--- RECORDS FOR THE EXERCISE ---
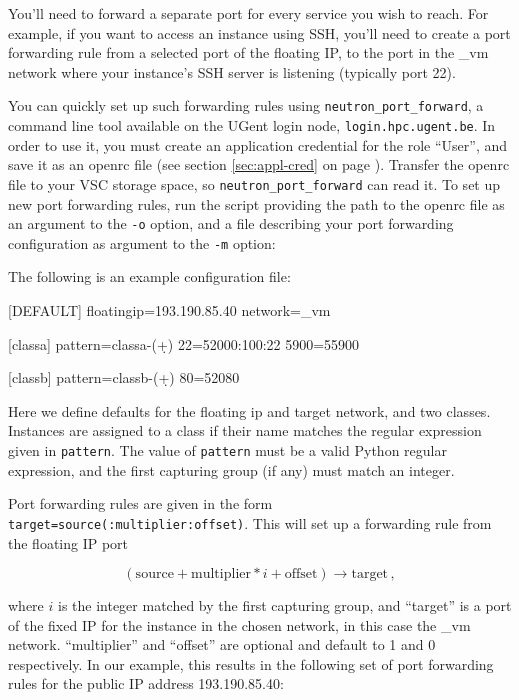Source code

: You'll need to forward a separate port for every service you wish to
reach.  For example, if you want to access an instance using SSH,
you'll need to create a port forwarding rule from a selected port of
the floating IP, to the port in the \_vm network where your instance's
SSH server is listening (typically port 22).

You can quickly set up such forwarding rules using
\lstinline{neutron_port_forward}, a command line tool available on the
UGent login node, \lstinline{login.hpc.ugent.be}.  In order to use it,
you must create an application credential for the role ``User'', and
save it as an openrc file (see section \ref{sec:appl-cred} on page
\pageref{sec:appl-cred}).  Transfer the openrc file to your VSC
storage space, so \lstinline{neutron_port_forward} can read it.  To
set up new port forwarding rules, run the script providing the path to
the openrc file as an argument to the \lstinline{-o} option, and a
file describing your port forwarding configuration as argument to the
\lstinline{-m} option:

\begin{prompt}
\end{prompt}

The following is an example configuration file:
\begin{code}{}
[DEFAULT]
floatingip=193.190.85.40
network=_vm

[classa]
pattern=classa-(\d+)
22=52000:100:22
5900=55900

[classb]
pattern=classb-(\d+)
80=52080
\end{code}

Here we define defaults for the floating ip and target network, and
two classes.  Instances are assigned to a class if their name matches
the regular expression given in \lstinline{pattern}.  The value of
\lstinline{pattern} must be a valid Python regular expression, and the
first capturing group (if any) must match an integer.

Port forwarding rules are given in the form
\lstinline{target=source(:multiplier:offset)}.  This will set up a
forwarding rule from the floating IP port

$$ (\mathrm{source} + \mathrm{multiplier} * i + \mathrm{offset}) \rightarrow \mathrm{target}\, ,$$

where $i$ is the integer matched by the first capturing group, and
``target'' is a port of the fixed IP for the instance in the chosen
network, in this case the \_vm network.  ``multiplier'' and ``offset''
are optional and default to 1 and 0 respectively.  In our example,
this results in the following set of port forwarding rules for
the public IP address 193.190.85.40:

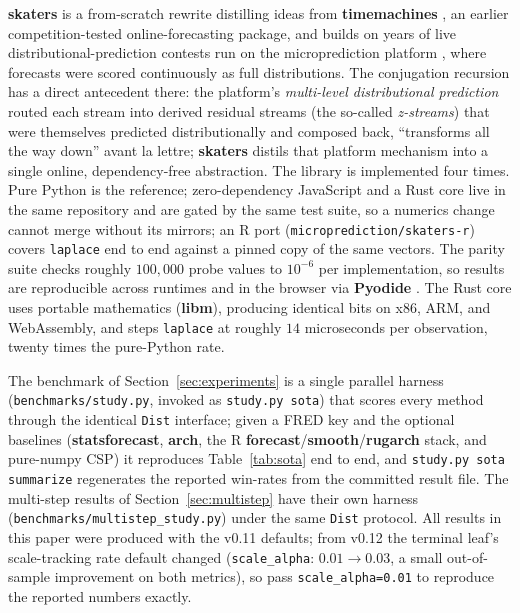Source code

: \documentclass[article]{jss}
\providecommand{\proglang}[1]{\textsf{#1}}
\providecommand{\pkg}[1]{\textbf{#1}}
\providecommand{\code}[1]{\texttt{#1}}
\begin{document}
\pkg{skaters} is a from-scratch rewrite distilling ideas from \pkg{timemachines}
\citep{cotton2021timemachines}, an earlier competition-tested online-forecasting
package, and builds on years of live distributional-prediction contests run on
the microprediction platform \citep{cotton2022microprediction}, where forecasts
were scored continuously as full distributions. The conjugation recursion has a
direct antecedent there: the platform's \emph{multi-level distributional
prediction} routed each stream
into derived residual streams (the so-called \emph{z-streams}) that were
themselves predicted distributionally and composed back, ``transforms all the way
down'' avant la lettre; \pkg{skaters} distils that platform mechanism into a
single online, dependency-free abstraction. The library is implemented four
times. Pure \proglang{Python} is the reference; zero-dependency
\proglang{JavaScript} and a \proglang{Rust} core live in the same
repository and are gated by the same test suite, so a numerics change
cannot merge without its mirrors; an \proglang{R} port
(\code{microprediction/skaters-r}) covers \code{laplace} end to end
against a pinned copy of the same vectors. The parity suite checks
roughly $100{,}000$ probe values to $10^{-6}$ per implementation, so
results are reproducible across runtimes and in the browser via
\pkg{Pyodide} \citep{pyodide2021}. The Rust core uses portable
mathematics (\pkg{libm}), producing identical bits on x86, ARM, and
WebAssembly, and steps \code{laplace} at roughly $14$ microseconds per
observation, twenty times the pure-\proglang{Python} rate.

The benchmark of Section~\ref{sec:experiments} is a single parallel harness
(\code{benchmarks/study.py}, invoked as \code{study.py sota}) that scores every
method through the identical \code{Dist} interface; given a \proglang{FRED} key
and the optional baselines (\pkg{statsforecast}, \pkg{arch}, the \proglang{R}
\pkg{forecast}/\pkg{smooth}/\pkg{rugarch} stack, and pure-\proglang{numpy} CSP) it
reproduces Table~\ref{tab:sota} end to end, and
\code{study.py sota summarize} regenerates the reported win-rates from the
committed result file. The multi-step results of Section~\ref{sec:multistep} have
their own harness (\code{benchmarks/multistep\_study.py}) under the same
\code{Dist} protocol. All results in this paper were produced with the
v0.11 defaults; from v0.12 the terminal leaf's scale-tracking rate default
changed (\code{scale\_alpha}: $0.01 \to 0.03$, a small out-of-sample
improvement on both metrics), so pass \code{scale\_alpha=0.01} to reproduce
the reported numbers exactly.



\end{document}
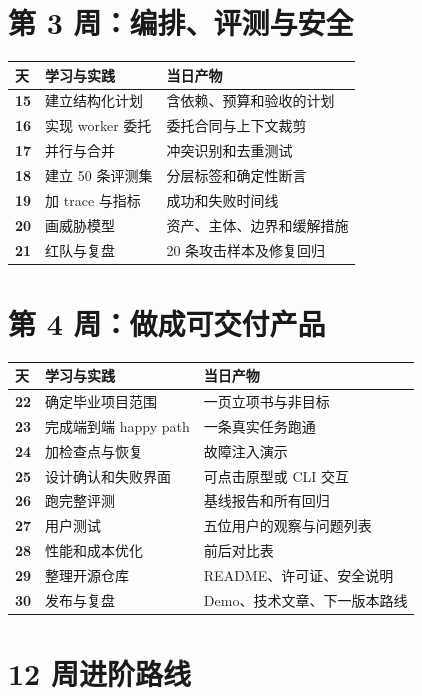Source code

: \section{第 3 周：编排、评测与安全}

\begin{longtable}{>{\bfseries}p{} p{} p{}}
\toprule
天 & 学习与实践 & 当日产物 \\
\midrule
15 & 建立结构化计划 & 含依赖、预算和验收的计划 \\
16 & 实现 worker 委托 & 委托合同与上下文裁剪 \\
17 & 并行与合并 & 冲突识别和去重测试 \\
18 & 建立 50 条评测集 & 分层标签和确定性断言 \\
19 & 加 trace 与指标 & 成功和失败时间线 \\
20 & 画威胁模型 & 资产、主体、边界和缓解措施 \\
21 & 红队与复盘 & 20 条攻击样本及修复回归 \\
\bottomrule
\end{longtable}

\section{第 4 周：做成可交付产品}

\begin{longtable}{>{\bfseries}p{} p{} p{}}
\toprule
天 & 学习与实践 & 当日产物 \\
\midrule
22 & 确定毕业项目范围 & 一页立项书与非目标 \\
23 & 完成端到端 happy path & 一条真实任务跑通 \\
24 & 加检查点与恢复 & 故障注入演示 \\
25 & 设计确认和失败界面 & 可点击原型或 CLI 交互 \\
26 & 跑完整评测 & 基线报告和所有回归 \\
27 & 用户测试 & 五位用户的观察与问题列表 \\
28 & 性能和成本优化 & 前后对比表 \\
29 & 整理开源仓库 & README、许可证、安全说明 \\
30 & 发布与复盘 & Demo、技术文章、下一版本路线 \\
\bottomrule
\end{longtable}

\section{12 周进阶路线}

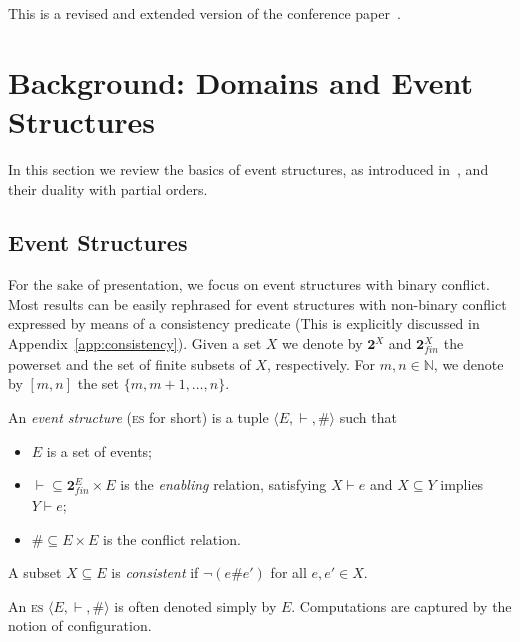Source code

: \documentclass[conference]{IEEEtran}
\newcommand{\esabbr}{\textsc{es}}
\newcommand{\Pow}[1]{\ensuremath{\mathbf{2}^{#1}}}
\newcommand{\Powfin}[1]{\ensuremath{\mathbf{2}_\mathit{fin}^{#1}}}
\newcommand{\interval}[2][1]{\ensuremath{[{#1},{#2}]}}
\begin{document}
This is a revised and extended  version of the conference paper~\cite{BCG:DESF}.

\section{Background: Domains and Event Structures}
\label{se:background}

In this section we review the basics of event structures, as introduced
in~\cite{Win:ES}, and their duality with partial orders.

\subsection{Event Structures}
\label{ss:es}

For the sake of presentation, 
we focus on event structures with binary conflict.
%
Most results can be easily rephrased for event structures with
non-binary conflict expressed by means of a consistency predicate
(This is explicitly discussed in Appendix~\ref{app:consistency}).
%
Given a set $X$ we denote by
$\Pow{X}$ and $\Powfin{X}$ the powerset and the set of finite subsets
of $X$, respectively. For $m,n \in \mathbb{N}$, we denote by
$\interval[m]{n}$ the set $\{ m, m+1, \ldots, n\}$.

\begin{definition}
  \label{de:es}
  An \emph{event structure} ({\esabbr} for short) is a tuple
  $\langle E, \vdash, \# \rangle$ such that
  \begin{itemize}
  \item $E$ is a set of events;
  \item ${\vdash} \subseteq \Powfin{E} \times E$ is the \emph{enabling}
    relation, satisfying $X \vdash e$ and $X \subseteq Y$
    implies $Y \vdash e$;
  \item $\# \subseteq E \times E$ is the conflict relation.
  \end{itemize}
  A subset $X \subseteq E$ is \emph{consistent} if $\neg (e \# e')$
  for all $e, e' \in X$.
\end{definition}


An {\esabbr} $\langle E, \vdash, \# \rangle$ is often
denoted simply by $E$.  Computations are captured by the notion of
configuration.
\end{document}
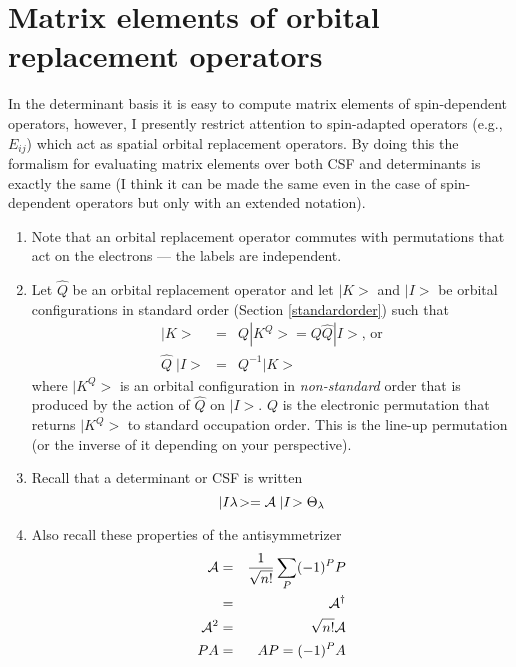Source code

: \documentclass[fullpage,12pt,fleqn]{article}
\begin{document}
\section{Matrix elements of orbital replacement operators}

In the determinant basis it is easy to compute matrix elements of
spin-dependent operators, however, I presently restrict attention to
spin-adapted operators (e.g., $E_{ij}$) which act as spatial orbital
replacement operators.  By doing this the formalism for evaluating
matrix elements over both CSF and determinants is exactly the same (I
think it can be made the same even in the case of spin-dependent
operators but only with an extended notation).

\begin{enumerate}
\item Note that an orbital replacement operator commutes with
permutations that act on the electrons --- the labels are independent.

\item Let $\hat{Q}$ be an orbital replacement operator and let $|K\! >$
and $|I\! >$ be orbital configurations in standard order (Section
\ref{standardorder}) such that
\begin{eqnarray}
  |K\! > & = & Q |K^Q\! > =  Q \hat{Q} |I\! > \mbox{, or}
\label{qik1} \\
  \hat{Q} \; |I \! > & = & Q^{-1} |K \! > \label{qik}
\end{eqnarray}
where $|K^Q\! >$ is an orbital configuration in {\em non-standard}
order that is produced by the action of $\hat{Q}$ on $|I\! >$.  $Q$ is
the electronic permutation that returns $|K^Q\! >$ to standard
occupation order.  This is the line-up permutation (or the inverse of
it depending on your perspective).

\item Recall that a determinant or CSF is written 
\begin{equation}
|I \lambda\! > = {\cal A} \; |I\! > \Theta_{\lambda} \label{csfdefn}
\end{equation}

\item Also recall these properties of the antisymmetrizer
\begin{eqnarray}
 {\cal A} & = & \frac{1}{\sqrt{n!}} \sum_P (-1)^P P \\
          & = & {\cal A}^{\dagger} \\
 {\cal A}^2 & = & \sqrt{n!} {\cal A} \\
     PA & = & AP = (-1)^P A \label{paap}
\end{eqnarray}


\end{enumerate}
\end{document}
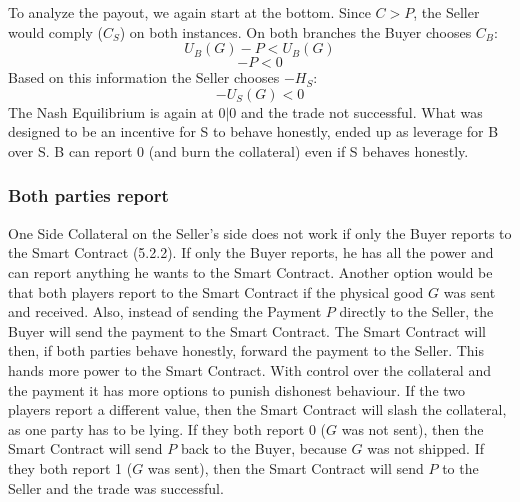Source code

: \documentclass{cacthesis}
\begin{document}
To analyze the payout, we again start at the bottom. Since $C>P$, the Seller would comply ($C_S$) on both instances.\newline
On both branches the Buyer chooses $C_B$: \[U_B(G)-P < U_B(G)\] \[-P < 0\]
Based on this information the Seller chooses $-H_S$: \[-U_S(G) < 0\]
The Nash Equilibrium is again at $0|0$ and the trade not successful.\newline
What was designed to be an incentive for S to behave honestly, ended up as leverage for B over S. B can report 0 (and burn the collateral) even if S behaves honestly. 



\subsubsection{Both parties report}
One Side Collateral on the Seller's side does not work if only the Buyer reports to the Smart Contract (5.2.2). If only the Buyer reports, he has all the power and can report anything he wants to the Smart Contract.\newline
Another option would be that both players report to the Smart Contract if the physical good $G$ was sent and received.\newline
Also, instead of sending the Payment $P$ directly to the Seller, the Buyer will send the payment to the Smart Contract. The Smart Contract will then, if both parties behave honestly, forward the payment to the Seller. This hands more power to the Smart Contract. With control over the collateral and the payment it has more options to punish dishonest behaviour.\newline 
If the two players report a different value, then the Smart Contract will slash the collateral, as one party has to be lying. If they both report 0 ($G$ was not sent), then the Smart Contract will send $P$ back to the Buyer, because $G$ was not shipped. If they both report 1 ($G$ was sent), then the Smart Contract will send $P$ to the Seller and the trade was successful.\newline
 
\end{document}
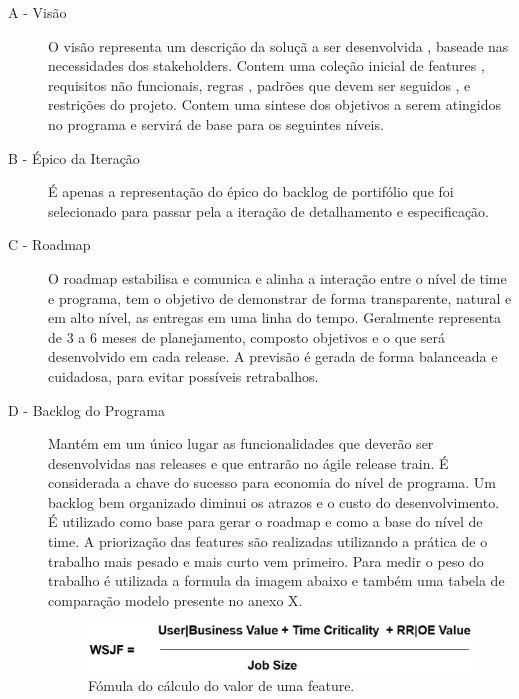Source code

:   \begin{description}
    \item[A - Visão]
    O visão representa um descrição da soluçã a ser desenvolvida , baseade nas necessidades
    dos stakeholders. Contem uma coleção inicial de features , requisitos não funcionais,
    regras , padrões que devem ser seguidos , e restrições do projeto. Contem uma sintese dos
    objetivos a serem atingidos no programa e servirá de base para os seguintes níveis.\cite{vision}
    \item[B - Épico da Iteração]
    É apenas a representação do épico do backlog de portifólio que foi selecionado
    para passar pela a iteração de detalhamento e especificação.
    \item[C - Roadmap]
    O roadmap estabilisa e comunica e alinha a interação entre o nível de time e programa,
    tem o objetivo de demonstrar de forma transparente, natural e em alto nível, as entregas
    em uma linha do tempo. Geralmente representa de 3 a 6 meses de planejamento, composto objetivos
    e o que será desenvolvido em cada release. A previsão é gerada de forma balanceada e cuidadosa,
    para evitar possíveis retrabalhos. \cite{roadmap}
    \item[D - Backlog do Programa]
    Mantém em um único lugar as funcionalidades que deverão ser desenvolvidas nas releases
    e que entrarão no ágile release train. É considerada a chave do sucesso para economia
    do nível de programa. Um backlog bem organizado diminui os atrazos e o custo do desenvolvimento.
    É utilizado como base para gerar o roadmap e como a base do nível de time\cite{programbacklog}.
    A priorização das features são realizadas utilizando a prática de o trabalho mais pesado e
    mais curto vem primeiro. Para medir o peso do trabalho é utilizada a formula da imagem abaixo  e também
    uma tabela de comparação modelo presente no anexo X\cite{wsjf}.

    \begin{figure}[H]
        \centering
      \includegraphics[keepaspectratio=true,scale=0.3]{figuras/WSJF-Formula.eps}
        \caption{Fómula do cálculo do valor de uma feature.}
        \label{fig:wsjf}
    \end{figure}


  \end{description}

--- WHAT THIS TASK INVOLVES ---
Find each line in the records holding the string "providecommand" and show it.

--- TASK OUTPUT ---
\providecommand{\proglang}[1]{\textsf{#1}}
\providecommand{\pkg}[1]{\textbf{#1}}
\providecommand{\code}[1]{\texttt{#1}}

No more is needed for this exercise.